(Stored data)
========
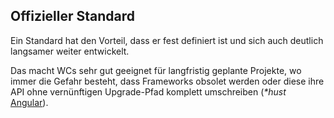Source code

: ## Offizieller Standard

Ein Standard hat den Vorteil, dass er fest definiert ist und sich auch deutlich langsamer weiter entwickelt.

Das macht WCs sehr gut geeignet für langfristig geplante Projekte, wo immer die Gefahr besteht, dass Frameworks obsolet werden oder diese ihre API ohne vernünftigen Upgrade-Pfad komplett umschreiben (_*hust_ [Angular](https://angular.io/guide/upgrade)).
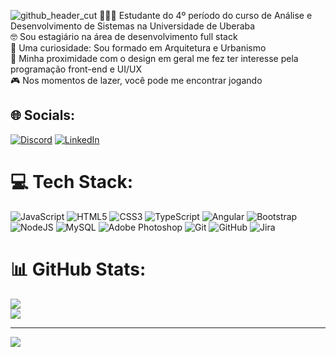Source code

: ![github_header_cut](https://github.com/allyslv/allyslv/assets/175219865/11e35841-a35d-4c1f-9809-4100a05e15ab)
👨🏻‍💻 Estudante do 4º período do curso de Análise e Desenvolvimento de Sistemas na Universidade de Uberaba<br>
🤓 Sou estagiário na área de desenvolvimento full stack<br>
🏤 Uma curiosidade: Sou formado em Arquitetura e Urbanismo<br>
🎨 Minha proximidade com o design em geral me fez ter interesse pela programação front-end e UI/UX<br>
🎮 Nos momentos de lazer, você pode me encontrar jogando


## 🌐 Socials:
[![Discord](https://img.shields.io/badge/Discord-%237289DA.svg?logo=discord&logoColor=white)](https://discord.gg/allyslv) [![LinkedIn](https://img.shields.io/badge/LinkedIn-%230077B5.svg?logo=linkedin&logoColor=white)](https://linkedin.com/in/allyssonfsilva) 

# 💻 Tech Stack:
![JavaScript](https://img.shields.io/badge/javascript-%23323330.svg?style=for-the-badge&logo=javascript&logoColor=%23F7DF1E) ![HTML5](https://img.shields.io/badge/html5-%23E34F26.svg?style=for-the-badge&logo=html5&logoColor=white) ![CSS3](https://img.shields.io/badge/css3-%231572B6.svg?style=for-the-badge&logo=css3&logoColor=white) ![TypeScript](https://img.shields.io/badge/typescript-%23007ACC.svg?style=for-the-badge&logo=typescript&logoColor=white) ![Angular](https://img.shields.io/badge/angular-%23DD0031.svg?style=for-the-badge&logo=angular&logoColor=white) ![Bootstrap](https://img.shields.io/badge/bootstrap-%238511FA.svg?style=for-the-badge&logo=bootstrap&logoColor=white) ![NodeJS](https://img.shields.io/badge/node.js-6DA55F?style=for-the-badge&logo=node.js&logoColor=white) ![MySQL](https://img.shields.io/badge/mysql-4479A1.svg?style=for-the-badge&logo=mysql&logoColor=white) ![Adobe Photoshop](https://img.shields.io/badge/adobe%20photoshop-%2331A8FF.svg?style=for-the-badge&logo=adobe%20photoshop&logoColor=white) ![Git](https://img.shields.io/badge/git-%23F05033.svg?style=for-the-badge&logo=git&logoColor=white) ![GitHub](https://img.shields.io/badge/github-%23121011.svg?style=for-the-badge&logo=github&logoColor=white) ![Jira](https://img.shields.io/badge/jira-%230A0FFF.svg?style=for-the-badge&logo=jira&logoColor=white)
# 📊 GitHub Stats:
![](https://github-readme-stats.vercel.app/api?username=allyslv&theme=synthwave&hide_border=false&include_all_commits=false&count_private=false)<br/>
![](https://github-readme-stats.vercel.app/api/top-langs/?username=allyslv&theme=synthwave&hide_border=false&include_all_commits=false&count_private=false&layout=compact)

---
[![](https://visitcount.itsvg.in/api?id=allyslv&icon=10&color=0)](https://visitcount.itsvg.in)

<!-- Proudly created with GPRM ( https://gprm.itsvg.in ) -->
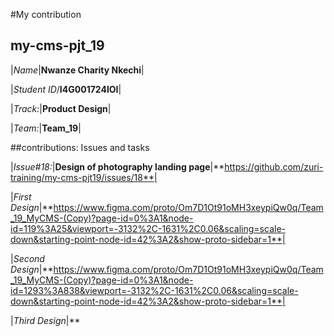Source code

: #My contribution

## my-cms-pjt_19

|*Name*|**Nwanze Charity Nkechi**|

|*Student ID*/**I4G001724IOI**|

|*Track:*|**Product Design**|

|*Team:*|**Team_19**|


##contributions: Issues and tasks


|*Issue#18:*|**Design of photography landing page**|**https://github.com/zuri-training/my-cms-pjt19/issues/18**|


|*First Design*|**https://www.figma.com/proto/Om7D1Ot91oMH3xeypiQw0q/Team_19_MyCMS-(Copy)?page-id=0%3A1&node-id=119%3A25&viewport=-3132%2C-1631%2C0.06&scaling=scale-down&starting-point-node-id=42%3A2&show-proto-sidebar=1**|

|*Second Design*|**https://www.figma.com/proto/Om7D1Ot91oMH3xeypiQw0q/Team_19_MyCMS-(Copy)?page-id=0%3A1&node-id=1293%3A838&viewport=-3132%2C-1631%2C0.06&scaling=scale-down&starting-point-node-id=42%3A2&show-proto-sidebar=1**|

|*Third Design*|**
========
[WORK ORDER]
Return the data above in its exact wording, with none of the pictures.

[YOUR SOLUTION]
Source code

: ## Offizieller Standard

Ein Standard hat den Vorteil, dass er fest definiert ist und sich auch deutlich langsamer weiter entwickelt.

Das macht WCs sehr gut geeignet für langfristig geplante Projekte, wo immer die Gefahr besteht, dass Frameworks obsolet werden oder diese ihre API ohne vernünftigen Upgrade-Pfad komplett umschreiben (_*hust_ [Angular](https://angular.io/guide/upgrade)).
Source code

: ![github_header_cut](https://github.com/allyslv/allyslv/assets/175219865/11e35841-a35d-4c1f-9809-4100a05e15ab)
👨🏻‍💻 Estudante do 4º período do curso de Análise e Desenvolvimento de Sistemas na Universidade de Uberaba<br>
🤓 Sou estagiário na área de desenvolvimento full stack<br>
🏤 Uma curiosidade: Sou formado em Arquitetura e Urbanismo<br>
🎨 Minha proximidade com o design em geral me fez ter interesse pela programação front-end e UI/UX<br>
🎮 Nos momentos de lazer, você pode me encontrar jogando


## 🌐 Socials:
[![Discord](https://img.shields.io/badge/Discord-%237289DA.svg?logo=discord&logoColor=white)](https://discord.gg/allyslv) [![LinkedIn](https://img.shields.io/badge/LinkedIn-%230077B5.svg?logo=linkedin&logoColor=white)](https://linkedin.com/in/allyssonfsilva) 

# 💻 Tech Stack:
![JavaScript](https://img.shields.io/badge/javascript-%23323330.svg?style=for-the-badge&logo=javascript&logoColor=%23F7DF1E) ![HTML5](https://img.shields.io/badge/html5-%23E34F26.svg?style=for-the-badge&logo=html5&logoColor=white) ![CSS3](https://img.shields.io/badge/css3-%231572B6.svg?style=for-the-badge&logo=css3&logoColor=white) ![TypeScript](https://img.shields.io/badge/typescript-%23007ACC.svg?style=for-the-badge&logo=typescript&logoColor=white) ![Angular](https://img.shields.io/badge/angular-%23DD0031.svg?style=for-the-badge&logo=angular&logoColor=white) ![Bootstrap](https://img.shields.io/badge/bootstrap-%238511FA.svg?style=for-the-badge&logo=bootstrap&logoColor=white) ![NodeJS](https://img.shields.io/badge/node.js-6DA55F?style=for-the-badge&logo=node.js&logoColor=white) ![MySQL](https://img.shields.io/badge/mysql-4479A1.svg?style=for-the-badge&logo=mysql&logoColor=white) ![Adobe Photoshop](https://img.shields.io/badge/adobe%20photoshop-%2331A8FF.svg?style=for-the-badge&logo=adobe%20photoshop&logoColor=white) ![Git](https://img.shields.io/badge/git-%23F05033.svg?style=for-the-badge&logo=git&logoColor=white) ![GitHub](https://img.shields.io/badge/github-%23121011.svg?style=for-the-badge&logo=github&logoColor=white) ![Jira](https://img.shields.io/badge/jira-%230A0FFF.svg?style=for-the-badge&logo=jira&logoColor=white)
# 📊 GitHub Stats:
![](https://github-readme-stats.vercel.app/api?username=allyslv&theme=synthwave&hide_border=false&include_all_commits=false&count_private=false)<br/>
![](https://github-readme-stats.vercel.app/api/top-langs/?username=allyslv&theme=synthwave&hide_border=false&include_all_commits=false&count_private=false&layout=compact)

---
[![](https://visitcount.itsvg.in/api?id=allyslv&icon=10&color=0)](https://visitcount.itsvg.in)

<!-- Proudly created with GPRM ( https://gprm.itsvg.in ) -->
Source code

: #My contribution

## my-cms-pjt_19

|*Name*|**Nwanze Charity Nkechi**|

|*Student ID*/**I4G001724IOI**|

|*Track:*|**Product Design**|

|*Team:*|**Team_19**|


##contributions: Issues and tasks


|*Issue#18:*|**Design of photography landing page**|**https://github.com/zuri-training/my-cms-pjt19/issues/18**|


|*First Design*|**https://www.figma.com/proto/Om7D1Ot91oMH3xeypiQw0q/Team_19_MyCMS-(Copy)?page-id=0%3A1&node-id=119%3A25&viewport=-3132%2C-1631%2C0.06&scaling=scale-down&starting-point-node-id=42%3A2&show-proto-sidebar=1**|

|*Second Design*|**https://www.figma.com/proto/Om7D1Ot91oMH3xeypiQw0q/Team_19_MyCMS-(Copy)?page-id=0%3A1&node-id=1293%3A838&viewport=-3132%2C-1631%2C0.06&scaling=scale-down&starting-point-node-id=42%3A2&show-proto-sidebar=1**|

|*Third Design*|**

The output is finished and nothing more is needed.